▶ _Prompt_:
Give the number of lines in this listing that hold "Archives". No other words belong in the reply.

▶ _Stored data_:
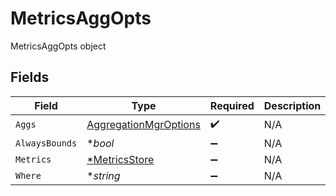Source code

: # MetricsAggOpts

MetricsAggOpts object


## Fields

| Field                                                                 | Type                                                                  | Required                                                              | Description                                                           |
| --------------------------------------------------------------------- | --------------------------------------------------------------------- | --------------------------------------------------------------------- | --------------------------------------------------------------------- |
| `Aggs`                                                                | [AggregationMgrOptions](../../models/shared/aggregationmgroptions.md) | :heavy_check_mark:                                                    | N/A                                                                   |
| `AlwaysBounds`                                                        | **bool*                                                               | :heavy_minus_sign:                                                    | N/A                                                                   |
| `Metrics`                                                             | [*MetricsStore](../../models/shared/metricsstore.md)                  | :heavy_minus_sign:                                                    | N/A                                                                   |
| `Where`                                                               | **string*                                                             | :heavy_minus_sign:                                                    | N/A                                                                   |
---
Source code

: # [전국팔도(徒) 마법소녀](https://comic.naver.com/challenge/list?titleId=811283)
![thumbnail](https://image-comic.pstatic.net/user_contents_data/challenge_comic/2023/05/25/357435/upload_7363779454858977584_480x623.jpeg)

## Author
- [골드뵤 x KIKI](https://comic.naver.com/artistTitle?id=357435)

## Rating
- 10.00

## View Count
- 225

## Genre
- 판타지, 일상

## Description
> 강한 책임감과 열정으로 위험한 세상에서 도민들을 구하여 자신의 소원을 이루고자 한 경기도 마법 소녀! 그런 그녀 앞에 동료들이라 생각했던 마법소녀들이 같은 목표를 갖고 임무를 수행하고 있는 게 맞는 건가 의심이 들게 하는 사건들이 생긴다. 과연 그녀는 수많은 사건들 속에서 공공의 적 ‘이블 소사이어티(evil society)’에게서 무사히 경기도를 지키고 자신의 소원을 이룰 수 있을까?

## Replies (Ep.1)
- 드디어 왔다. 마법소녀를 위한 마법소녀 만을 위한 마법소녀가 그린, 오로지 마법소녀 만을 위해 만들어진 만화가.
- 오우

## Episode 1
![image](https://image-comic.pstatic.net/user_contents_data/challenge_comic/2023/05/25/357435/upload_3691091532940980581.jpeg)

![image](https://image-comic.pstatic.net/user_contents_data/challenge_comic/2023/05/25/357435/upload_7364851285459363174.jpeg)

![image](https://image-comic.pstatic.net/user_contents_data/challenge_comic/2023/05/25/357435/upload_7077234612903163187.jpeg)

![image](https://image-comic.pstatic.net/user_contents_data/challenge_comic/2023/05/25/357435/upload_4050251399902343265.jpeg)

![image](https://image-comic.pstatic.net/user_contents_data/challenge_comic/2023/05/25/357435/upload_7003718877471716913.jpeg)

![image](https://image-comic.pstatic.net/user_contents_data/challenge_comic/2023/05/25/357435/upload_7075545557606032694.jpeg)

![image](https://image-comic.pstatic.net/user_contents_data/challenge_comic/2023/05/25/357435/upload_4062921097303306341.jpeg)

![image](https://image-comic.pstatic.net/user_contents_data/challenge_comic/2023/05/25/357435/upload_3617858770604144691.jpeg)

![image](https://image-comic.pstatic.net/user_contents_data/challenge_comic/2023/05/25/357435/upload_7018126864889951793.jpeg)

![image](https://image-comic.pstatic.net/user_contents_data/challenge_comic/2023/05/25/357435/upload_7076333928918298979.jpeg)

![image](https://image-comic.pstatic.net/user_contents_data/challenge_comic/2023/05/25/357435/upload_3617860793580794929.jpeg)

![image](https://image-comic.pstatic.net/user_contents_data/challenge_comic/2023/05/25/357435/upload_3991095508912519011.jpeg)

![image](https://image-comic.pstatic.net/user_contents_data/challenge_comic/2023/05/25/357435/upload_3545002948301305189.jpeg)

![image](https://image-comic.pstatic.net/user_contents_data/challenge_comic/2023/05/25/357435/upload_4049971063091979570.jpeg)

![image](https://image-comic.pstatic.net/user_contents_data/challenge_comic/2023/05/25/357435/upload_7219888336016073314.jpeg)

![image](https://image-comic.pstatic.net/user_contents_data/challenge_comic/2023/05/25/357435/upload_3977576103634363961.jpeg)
...
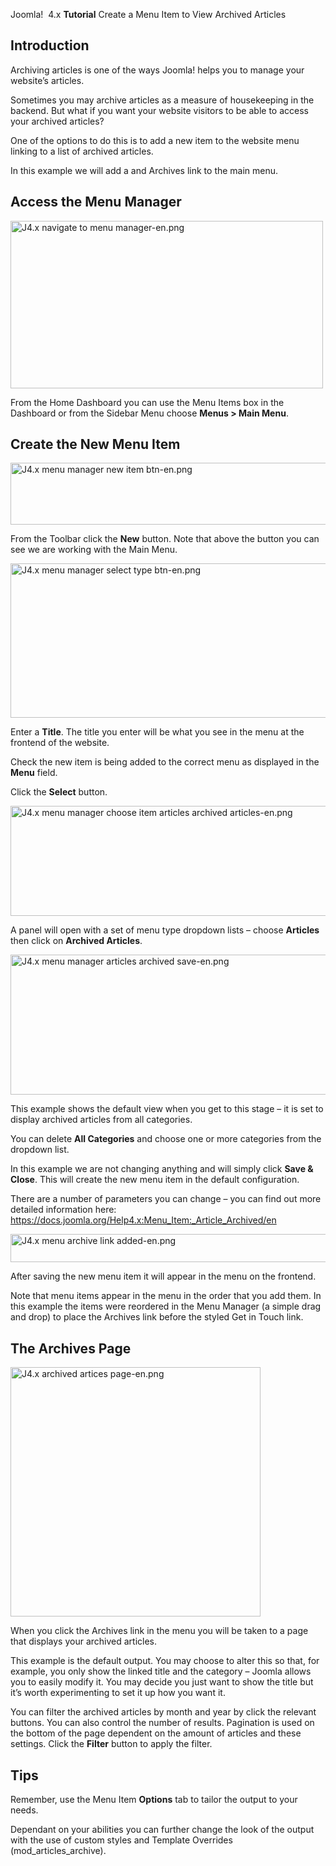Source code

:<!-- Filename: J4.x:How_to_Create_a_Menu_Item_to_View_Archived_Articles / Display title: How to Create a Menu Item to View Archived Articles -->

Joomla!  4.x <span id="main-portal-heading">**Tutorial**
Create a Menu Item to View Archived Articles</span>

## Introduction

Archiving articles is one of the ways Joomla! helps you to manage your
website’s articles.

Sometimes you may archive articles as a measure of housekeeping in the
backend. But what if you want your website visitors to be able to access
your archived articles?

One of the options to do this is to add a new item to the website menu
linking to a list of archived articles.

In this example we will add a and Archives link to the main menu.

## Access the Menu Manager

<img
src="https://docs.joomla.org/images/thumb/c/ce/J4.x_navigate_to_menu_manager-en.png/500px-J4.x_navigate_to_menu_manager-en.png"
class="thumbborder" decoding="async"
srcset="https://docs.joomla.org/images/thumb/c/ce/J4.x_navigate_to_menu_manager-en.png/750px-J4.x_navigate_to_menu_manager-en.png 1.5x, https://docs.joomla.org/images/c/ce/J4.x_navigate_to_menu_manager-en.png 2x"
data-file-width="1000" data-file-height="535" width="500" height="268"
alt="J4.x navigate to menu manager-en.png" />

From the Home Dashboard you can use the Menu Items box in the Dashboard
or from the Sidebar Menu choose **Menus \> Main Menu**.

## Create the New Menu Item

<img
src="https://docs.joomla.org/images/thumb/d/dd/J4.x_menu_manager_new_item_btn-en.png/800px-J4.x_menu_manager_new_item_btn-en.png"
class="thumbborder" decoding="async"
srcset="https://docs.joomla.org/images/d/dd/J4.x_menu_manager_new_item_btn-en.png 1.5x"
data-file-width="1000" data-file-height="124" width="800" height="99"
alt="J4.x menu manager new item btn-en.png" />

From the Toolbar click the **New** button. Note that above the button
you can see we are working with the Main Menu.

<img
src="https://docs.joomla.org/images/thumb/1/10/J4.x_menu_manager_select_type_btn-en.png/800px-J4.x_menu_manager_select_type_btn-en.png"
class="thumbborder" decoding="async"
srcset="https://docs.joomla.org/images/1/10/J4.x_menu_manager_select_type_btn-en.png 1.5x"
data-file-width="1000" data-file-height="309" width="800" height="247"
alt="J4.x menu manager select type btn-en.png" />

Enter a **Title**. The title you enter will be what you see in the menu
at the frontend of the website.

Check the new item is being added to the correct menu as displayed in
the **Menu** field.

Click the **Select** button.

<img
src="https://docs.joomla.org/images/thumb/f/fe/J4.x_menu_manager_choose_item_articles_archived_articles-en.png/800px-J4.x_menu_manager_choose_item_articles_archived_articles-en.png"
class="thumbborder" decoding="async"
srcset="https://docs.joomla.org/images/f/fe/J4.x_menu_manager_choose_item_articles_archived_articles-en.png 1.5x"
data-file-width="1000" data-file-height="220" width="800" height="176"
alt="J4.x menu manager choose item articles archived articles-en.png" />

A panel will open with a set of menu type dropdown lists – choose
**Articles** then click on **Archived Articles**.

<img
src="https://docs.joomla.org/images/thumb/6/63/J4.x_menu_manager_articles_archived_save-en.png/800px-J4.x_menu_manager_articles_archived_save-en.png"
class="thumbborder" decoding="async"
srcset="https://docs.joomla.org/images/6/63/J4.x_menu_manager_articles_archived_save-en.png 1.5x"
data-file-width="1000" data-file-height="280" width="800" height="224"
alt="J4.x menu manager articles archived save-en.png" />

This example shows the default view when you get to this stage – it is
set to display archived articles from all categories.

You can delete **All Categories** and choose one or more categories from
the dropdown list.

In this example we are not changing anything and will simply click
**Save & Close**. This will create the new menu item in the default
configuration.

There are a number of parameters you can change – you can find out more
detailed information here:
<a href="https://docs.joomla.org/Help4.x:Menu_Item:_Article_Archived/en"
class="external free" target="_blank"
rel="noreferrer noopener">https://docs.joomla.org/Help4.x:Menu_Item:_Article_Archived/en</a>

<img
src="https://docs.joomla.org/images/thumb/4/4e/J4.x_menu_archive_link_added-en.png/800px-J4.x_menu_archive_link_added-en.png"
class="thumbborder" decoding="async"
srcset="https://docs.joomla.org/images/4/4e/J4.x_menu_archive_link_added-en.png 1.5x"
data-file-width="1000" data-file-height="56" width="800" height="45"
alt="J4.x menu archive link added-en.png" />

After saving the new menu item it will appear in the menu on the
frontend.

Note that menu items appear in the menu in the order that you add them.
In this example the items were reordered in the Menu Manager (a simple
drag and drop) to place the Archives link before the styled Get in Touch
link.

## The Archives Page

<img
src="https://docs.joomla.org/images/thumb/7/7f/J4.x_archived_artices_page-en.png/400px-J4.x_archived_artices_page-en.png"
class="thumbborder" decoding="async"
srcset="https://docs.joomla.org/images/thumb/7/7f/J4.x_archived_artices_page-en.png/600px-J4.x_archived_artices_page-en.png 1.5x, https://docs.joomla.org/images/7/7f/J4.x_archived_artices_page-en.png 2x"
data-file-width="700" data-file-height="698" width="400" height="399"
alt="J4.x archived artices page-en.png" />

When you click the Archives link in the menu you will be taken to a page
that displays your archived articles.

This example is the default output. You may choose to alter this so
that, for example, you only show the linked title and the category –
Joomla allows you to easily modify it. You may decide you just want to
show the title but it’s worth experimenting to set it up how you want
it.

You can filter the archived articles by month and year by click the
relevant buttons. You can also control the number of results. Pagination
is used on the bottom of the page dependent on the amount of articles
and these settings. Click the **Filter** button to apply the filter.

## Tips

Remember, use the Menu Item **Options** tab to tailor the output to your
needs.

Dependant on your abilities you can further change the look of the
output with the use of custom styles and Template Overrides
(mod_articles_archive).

▶ _Expected answer_:
4